Work instruction -> Lines from the records below that contain the word "username" are to be copied out.

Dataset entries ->
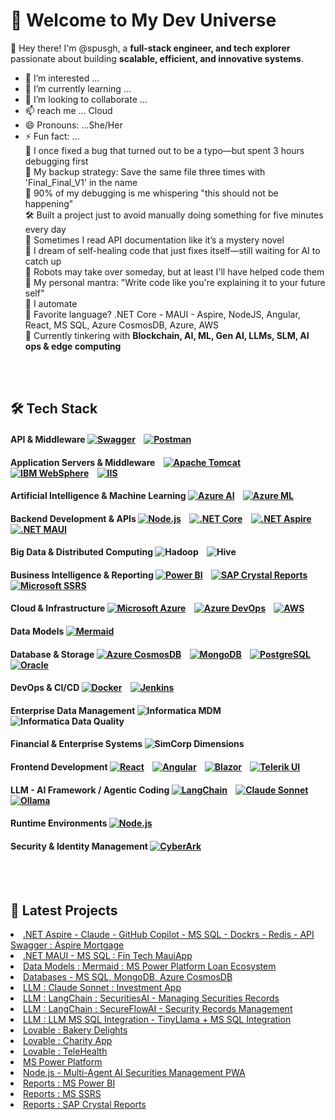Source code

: # 🚀 Welcome to My Dev Universe  

👋 Hey there! I'm @spusgh, a **full-stack engineer, and tech explorer** passionate about building **scalable, efficient, and innovative systems**.
- 👀 I’m interested ...
- 🌱 I’m currently learning ...
- 💞️ I’m looking to collaborate ...
- 📫 reach me ... Cloud
- 😄 Pronouns: ...She/Her
- ⚡ Fun fact: ...<br/>
      🔧 I once fixed a bug that turned out to be a typo—but spent 3 hours debugging first<br/>
      💾 My backup strategy: Save the same file three times with 'Final_Final_V1' in the name<br/>
      🎯 90% of my debugging is me whispering "this should not be happening"<br/>
      🛠️ Built a project just to avoid manually doing something for five minutes every day<br/>
      👀 Sometimes I read API documentation like it’s a mystery novel<br/>
      📡 I dream of self-healing code that just fixes itself—still waiting for AI to catch up<br/>
      🦾 Robots may take over someday, but at least I'll have helped code them<br/>
      🚀 My personal mantra: "Write code like you're explaining it to your future self"<br/>
      🧐 I automate <br/>
      🎯 Favorite language? .NET Core - MAUI - Aspire, NodeJS, Angular, React, MS SQL, Azure CosmosDB, Azure, AWS <br/>
      🤖 Currently tinkering with **Blockchain, AI, ML, Gen AI, LLMs, SLM, AI ops & edge computing**  <br/>


<br/><br/>
## 🛠 Tech Stack  

#### **API & Middleware**  [![Swagger](https://img.shields.io/badge/-Swagger-85EA2D?style=flat&logo=swagger)](https://swagger.io/) &nbsp;&nbsp; [![Postman](https://img.shields.io/badge/-Postman-FF6C37?style=flat&logo=postman)](https://www.postman.com/) 

#### **Application Servers & Middleware**  &nbsp;&nbsp; [![Apache Tomcat](https://img.shields.io/badge/-Tomcat-333?style=flat&logo=apachetomcat)](https://tomcat.apache.org/) &nbsp;&nbsp; [![IBM WebSphere](https://img.shields.io/badge/-IBM%20WebSphere-1F70C1?style=flat&logo=ibm)](https://www.ibm.com/cloud/websphere-application-server)  &nbsp;&nbsp; [![IIS](https://img.shields.io/badge/-IIS-0078D4?style=flat&logo=microsoft)](https://learn.microsoft.com/en-us/windows-server/iis/)  

#### **Artificial Intelligence & Machine Learning** [![Azure AI](https://img.shields.io/badge/-Azure%20AI-0078D4?style=flat&logo=microsoftazure)](https://learn.microsoft.com/en-us/azure/applied-ai-services/)  &nbsp;&nbsp;  [![Azure ML](https://img.shields.io/badge/-Azure%20Machine%20Learning-0078D4?style=flat&logo=microsoftazure)](https://learn.microsoft.com/en-us/azure/machine-learning/)

#### **Backend Development & APIs**  [![Node.js](https://img.shields.io/badge/-Node.js-339933?style=flat&logo=node.js)](https://nodejs.org/)  &nbsp;&nbsp; [![.NET Core](https://img.shields.io/badge/-.NET%20Core-512BD4?style=flat&logo=dotnet)](https://dotnet.microsoft.com/en-us/)  &nbsp;&nbsp; [![.NET Aspire](https://img.shields.io/badge/-.NET%20Aspire-333?style=flat&logo=dotnet)](https://learn.microsoft.com/en-us/dotnet/aspire/)  &nbsp;&nbsp; [![.NET MAUI](https://img.shields.io/badge/-.NET%20MAUI-512BD4?style=flat&logo=dotnet)](https://learn.microsoft.com/en-us/dotnet/maui/)   

#### **Big Data & Distributed Computing**  ![Hadoop](https://img.shields.io/badge/-Hadoop-333?style=flat&logo=apachehadoop)  &nbsp;&nbsp; ![Hive](https://img.shields.io/badge/-Hive-333?style=flat&logo=apachehive)  

#### **Business Intelligence & Reporting**   [![Power BI](https://img.shields.io/badge/-Power%20BI-333?style=flat&logo=powerbi)](https://powerbi.microsoft.com/en-us/)  &nbsp;&nbsp; [![SAP Crystal Reports](https://img.shields.io/badge/-SAP%20Crystal%20Reports-333?style=flat&logo=sap)](https://www.sap.com/products/technology-platform/crystal-reports.html) &nbsp;&nbsp; [![Microsoft SSRS](https://img.shields.io/badge/-SQL%20Server%20Reporting%20Services-333?style=flat&logo=microsoftsqlserver)](https://learn.microsoft.com/en-us/sql/reporting-services/)    

#### **Cloud & Infrastructure**  [![Microsoft Azure](https://img.shields.io/badge/-Azure-0078D4?style=flat&logo=microsoftazure)](https://azure.microsoft.com/en-us/) &nbsp;&nbsp; [![Azure DevOps](https://img.shields.io/badge/-Azure%20DevOps-0078D4?style=flat&logo=azuredevops)](https://azure.microsoft.com/en-us/products/devops/)  &nbsp;&nbsp; [![AWS](https://img.shields.io/badge/-AWS-232F3E?style=flat&logo=amazonaws)](https://aws.amazon.com/)  

#### **Data Models**  [![Mermaid](https://img.shields.io/badge/-Mermaid-333?style=flat&logo=Mermaid)](https://mermaid.js.org/) &nbsp;&nbsp; 

#### **Database & Storage**  [![Azure CosmosDB](https://img.shields.io/badge/-Azure%20CosmosDB-333?style=flat&logo=microsoftazure)](https://azure.microsoft.com/en-us/products/cosmos-db/)  &nbsp;&nbsp; [![MongoDB](https://img.shields.io/badge/-MongoDB-47A248?style=flat&logo=mongodb)](https://www.mongodb.com/)  &nbsp;&nbsp; [![PostgreSQL](https://img.shields.io/badge/-PostgreSQL-336791?style=flat&logo=postgresql)](https://www.postgresql.org/)  &nbsp;&nbsp; [![Oracle](https://img.shields.io/badge/-Oracle-F80000?style=flat&logo=oracle)](https://www.oracle.com/database/)   

#### **DevOps & CI/CD** [![Docker](https://img.shields.io/badge/-Docker-2496ED?style=flat&logo=docker)](https://www.docker.com/)  &nbsp;&nbsp; [![Jenkins](https://img.shields.io/badge/-Jenkins-333?style=flat&logo=jenkins)](https://www.jenkins.io/)  

#### **Enterprise Data Management**  ![Informatica MDM](https://img.shields.io/badge/-Informatica%20MDM-333?style=flat&logo=informatica)  &nbsp;&nbsp; ![Informatica Data Quality](https://img.shields.io/badge/-Informatica%20Data%20Quality-333?style=flat&logo=informatica)  

#### **Financial & Enterprise Systems**  ![SimCorp Dimensions](https://img.shields.io/badge/-SimCorp%20Dimensions-333?style=flat&logo=simcorp)  

#### **Frontend Development**  [![React](https://img.shields.io/badge/-React-61DAFB?style=flat&logo=react)](https://react.dev/)  &nbsp;&nbsp; [![Angular](https://img.shields.io/badge/-Angular-DD0031?style=flat&logo=angular)](https://angular.io/)  &nbsp;&nbsp; [![Blazor](https://img.shields.io/badge/-Blazor-512BD4?style=flat&logo=blazor)](https://dotnet.microsoft.com/en-us/apps/aspnet/web-apps/blazor) &nbsp;&nbsp; [![Telerik UI](https://img.shields.io/badge/-Telerik-333?style=flat&logo=telerik)](https://www.telerik.com/)   

#### **LLM - AI Framework / Agentic Coding**  [![LangChain](https://img.shields.io/badge/-LangChain-000000?style=flat&logo=github&logoColor=white)](https://github.com/langchain-ai/langchain) &nbsp;&nbsp; [![Claude Sonnet](https://img.shields.io/badge/-claude-333?style=flat&logo=claude&logoColor=orange)](https://claude.ai/) &nbsp;&nbsp; [![Ollama](https://img.shields.io/badge/-ollama-000000?style=flat&logo=ollama&logoColor=white)](https://ollama.com/)

#### **Runtime Environments** [![Node.js](https://img.shields.io/badge/-Node.js-339933?style=flat&logo=node.js&logoColor=white)](https://github.com/nodejs/node) 

#### **Security & Identity Management** [![CyberArk](https://img.shields.io/badge/-CyberArk-0033A0?style=flat&logo=cyberark&logoColor=white)](https://www.cyberark.com/)  

<br/><br/>

## 📢 Latest Projects  
<li><a href="https://github.com/spusgh/SaaS_Apps/tree/main/FinTech_.NETAspire">.NET Aspire - Claude - GitHub Copilot - MS SQL - Dockrs - Redis - API Swagger : Aspire Mortgage</a><br/>
<li><a href="https://github.com/spusgh/SaaS_Apps/tree/main/FinTech_MauiApp">.NET MAUI - MS SQL : Fin Tech MauiApp</a></li>
<li><a href="https://github.com/spusgh/Db-Scripts/tree/main/DbModels">Data Models : Mermaid : MS Power Platform Loan Ecosystem </a><br/>
<li><a href="https://github.com/spusgh/Db-Scripts">Databases - MS SQL, MongoDB, Azure CosmosDB</a><br/>
<li><a href="https://github.com/spusgh/SaaS_Apps/tree/main/AgenticCoding/Claude%20Sonnet">LLM : Claude Sonnet : Investment App</a><br/>
<li><a href="https://github.com/spusgh/SaaS_Apps/tree/main/LangChainApps/SecuritiesAI">LLM : LangChain : SecuritiesAI - Managing Securities Records</a> <br/>
<li><a href="https://github.com/spusgh/SaaS_Apps/tree/main/LangChainApps/SecureFlowAI">LLM : LangChain : SecureFlowAI - Security Records Management</a> <br/>
<li><a href="https://github.com/spusgh/SaaS_Apps/tree/main/LLM/LLM2MSSQL">LLM : LLM MS SQL Integration - TinyLlama + MS SQL Integration</a> <br/>      
<li><a href="https://github.com/spusgh/SaaS_Apps/tree/main/NoCodeAIApps/Lovable/BakeryDelights">Lovable : Bakery Delights</a> <br/>
<li><a href="https://github.com/spusgh/SaaS_Apps/tree/main/NoCodeAIApps/Lovable/Charity">Lovable : Charity App</a>
<li><a href="https://github.com/spusgh/SaaS_Apps/tree/main/NoCodeAIApps/Lovable/TeleHealth">Lovable : TeleHealth</a> <br/>   
<li><a href="https://github.com/spusgh/SaaS_Apps/tree/main/LowCodeAIApps/Microsoft%20Power%20Platform">MS Power Platform</a><br/>
<li><a href="https://github.com/spusgh/SaaS_Apps/tree/main/NodejsApps/AISecuritiesManagement">Node.js - Multi-Agent AI Securities Management PWA</a> <br/>
<li><a href="https://github.com/spusgh/Business_Intelligence-Data_Analytics-Data_Visualization/tree/main/MS%20Power%20BI">Reports : MS Power BI</a><br/>
<li><a href="https://github.com/spusgh/Business_Intelligence-Data_Analytics-Data_Visualization/tree/main/MS%20SSRS">Reports : MS SSRS</a><br/>
<li><a href="https://github.com/spusgh/Business_Intelligence-Data_Analytics-Data_Visualization/tree/main/SAP%20Crystal%20Reports">Reports : SAP Crystal Reports</a><br/>

<!---
## 📊 GitHub Stats  
![Your GitHub Stats](https://github-readme-stats.vercel.app/api?username=spusgh&show_icons=true&theme=radical)  
![Top Languages](https://github-readme-stats.vercel.app/api/top-langs/?username=spusgh&layout=compact&theme=radical)


spusgh/spusgh is a ✨ special ✨ repository because its `README.md` (this file) appears on your GitHub profile.
You can click the Preview link to take a look at your changes.
--->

Result for this task ->
![Your GitHub Stats](https://github-readme-stats.vercel.app/api?username=spusgh&show_icons=true&theme=radical)  
![Top Languages](https://github-readme-stats.vercel.app/api/top-langs/?username=spusgh&layout=compact&theme=radical)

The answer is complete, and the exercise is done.